WHAT TO DO
Verbatim output, no pictures: the lines from the beginning of the material through the line with "with quantitative methods.", both ends kept.

RECORDS FOR PROCESSING

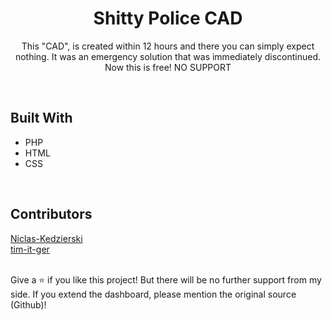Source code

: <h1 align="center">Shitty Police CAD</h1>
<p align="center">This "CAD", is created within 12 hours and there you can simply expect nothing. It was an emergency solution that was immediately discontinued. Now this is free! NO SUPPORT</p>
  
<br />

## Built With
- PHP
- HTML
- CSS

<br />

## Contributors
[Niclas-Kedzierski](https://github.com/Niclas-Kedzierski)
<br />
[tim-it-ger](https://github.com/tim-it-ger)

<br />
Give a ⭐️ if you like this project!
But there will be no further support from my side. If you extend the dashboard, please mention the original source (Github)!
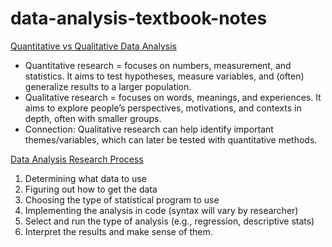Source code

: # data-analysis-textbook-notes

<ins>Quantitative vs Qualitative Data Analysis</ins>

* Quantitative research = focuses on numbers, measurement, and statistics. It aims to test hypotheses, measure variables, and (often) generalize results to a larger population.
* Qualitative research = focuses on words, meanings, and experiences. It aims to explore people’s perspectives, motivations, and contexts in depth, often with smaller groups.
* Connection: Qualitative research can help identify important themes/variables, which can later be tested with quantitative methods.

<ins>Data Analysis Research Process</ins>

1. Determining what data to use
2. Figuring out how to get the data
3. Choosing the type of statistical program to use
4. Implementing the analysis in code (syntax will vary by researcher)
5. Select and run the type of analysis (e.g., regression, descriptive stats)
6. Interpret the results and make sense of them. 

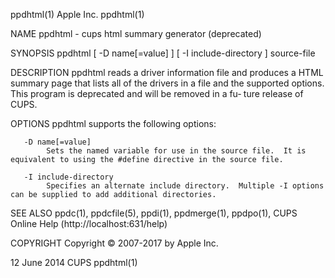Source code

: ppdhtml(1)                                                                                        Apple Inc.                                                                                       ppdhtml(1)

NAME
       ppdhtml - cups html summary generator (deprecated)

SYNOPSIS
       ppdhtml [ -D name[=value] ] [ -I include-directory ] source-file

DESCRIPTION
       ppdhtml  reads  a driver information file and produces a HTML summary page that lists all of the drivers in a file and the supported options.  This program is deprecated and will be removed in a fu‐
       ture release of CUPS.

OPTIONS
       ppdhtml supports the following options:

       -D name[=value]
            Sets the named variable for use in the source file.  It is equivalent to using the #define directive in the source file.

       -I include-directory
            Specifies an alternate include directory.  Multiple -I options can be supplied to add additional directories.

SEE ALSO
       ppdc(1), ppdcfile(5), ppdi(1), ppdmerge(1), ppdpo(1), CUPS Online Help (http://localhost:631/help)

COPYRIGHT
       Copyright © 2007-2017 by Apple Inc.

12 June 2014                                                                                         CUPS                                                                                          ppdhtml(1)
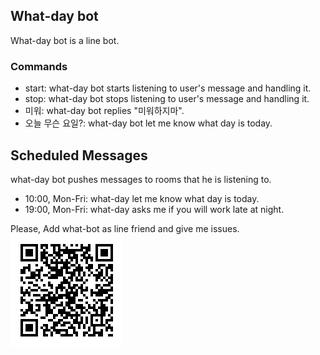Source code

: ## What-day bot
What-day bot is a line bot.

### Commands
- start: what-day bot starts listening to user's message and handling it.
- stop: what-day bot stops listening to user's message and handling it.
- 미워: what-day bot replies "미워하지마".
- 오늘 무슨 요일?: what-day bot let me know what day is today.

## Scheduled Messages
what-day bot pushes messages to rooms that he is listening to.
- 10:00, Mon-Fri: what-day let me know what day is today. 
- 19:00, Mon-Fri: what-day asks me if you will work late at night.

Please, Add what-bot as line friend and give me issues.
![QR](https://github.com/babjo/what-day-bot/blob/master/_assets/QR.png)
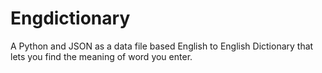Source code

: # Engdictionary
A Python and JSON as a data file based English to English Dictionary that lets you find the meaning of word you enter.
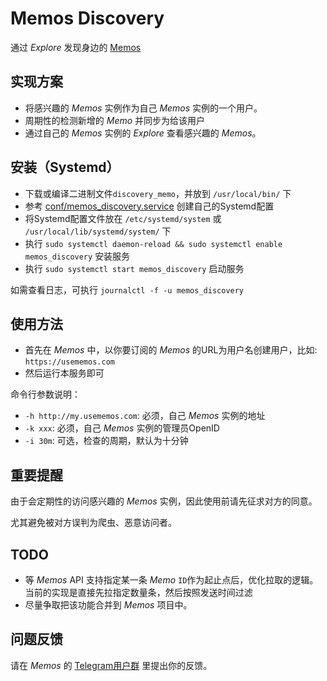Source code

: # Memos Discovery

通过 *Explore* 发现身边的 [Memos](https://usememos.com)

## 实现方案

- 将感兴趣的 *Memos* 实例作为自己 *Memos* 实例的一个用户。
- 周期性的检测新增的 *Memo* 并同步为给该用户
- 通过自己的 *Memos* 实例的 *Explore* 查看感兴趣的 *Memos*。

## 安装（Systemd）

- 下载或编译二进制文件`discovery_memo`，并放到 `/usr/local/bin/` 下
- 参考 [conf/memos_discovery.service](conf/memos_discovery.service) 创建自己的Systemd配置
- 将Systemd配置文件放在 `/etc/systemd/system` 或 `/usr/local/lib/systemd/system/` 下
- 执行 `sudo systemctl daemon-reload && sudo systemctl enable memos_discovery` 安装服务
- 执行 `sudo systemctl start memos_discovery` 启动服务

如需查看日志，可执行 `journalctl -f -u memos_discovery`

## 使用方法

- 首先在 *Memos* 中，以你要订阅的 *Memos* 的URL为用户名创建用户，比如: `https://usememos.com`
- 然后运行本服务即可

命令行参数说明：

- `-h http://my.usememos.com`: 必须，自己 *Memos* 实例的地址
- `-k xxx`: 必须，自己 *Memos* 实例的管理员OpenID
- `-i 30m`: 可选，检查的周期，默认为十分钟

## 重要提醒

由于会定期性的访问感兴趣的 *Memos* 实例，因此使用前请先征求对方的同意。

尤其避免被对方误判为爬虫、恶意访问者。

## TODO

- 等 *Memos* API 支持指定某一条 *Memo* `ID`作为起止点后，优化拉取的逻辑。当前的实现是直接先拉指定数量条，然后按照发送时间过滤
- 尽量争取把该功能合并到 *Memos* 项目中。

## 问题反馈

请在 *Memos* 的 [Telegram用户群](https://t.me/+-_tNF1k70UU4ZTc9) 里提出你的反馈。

SOLUTION TO THIS PROBLEM
Source code

: <h1 align="center">Shitty Police CAD</h1>
<p align="center">This "CAD", is created within 12 hours and there you can simply expect nothing. It was an emergency solution that was immediately discontinued. Now this is free! NO SUPPORT</p>
  
<br />

## Built With
- PHP
- HTML
- CSS

<br />

## Contributors
[Niclas-Kedzierski](https://github.com/Niclas-Kedzierski)
<br />
[tim-it-ger](https://github.com/tim-it-ger)

<br />
Give a ⭐️ if you like this project!
But there will be no further support from my side. If you extend the dashboard, please mention the original source (Github)!
Source code

: # data-analysis-textbook-notes

<ins>Quantitative vs Qualitative Data Analysis</ins>

* Quantitative research = focuses on numbers, measurement, and statistics. It aims to test hypotheses, measure variables, and (often) generalize results to a larger population.
* Qualitative research = focuses on words, meanings, and experiences. It aims to explore people’s perspectives, motivations, and contexts in depth, often with smaller groups.
* Connection: Qualitative research can help identify important themes/variables, which can later be tested with quantitative methods.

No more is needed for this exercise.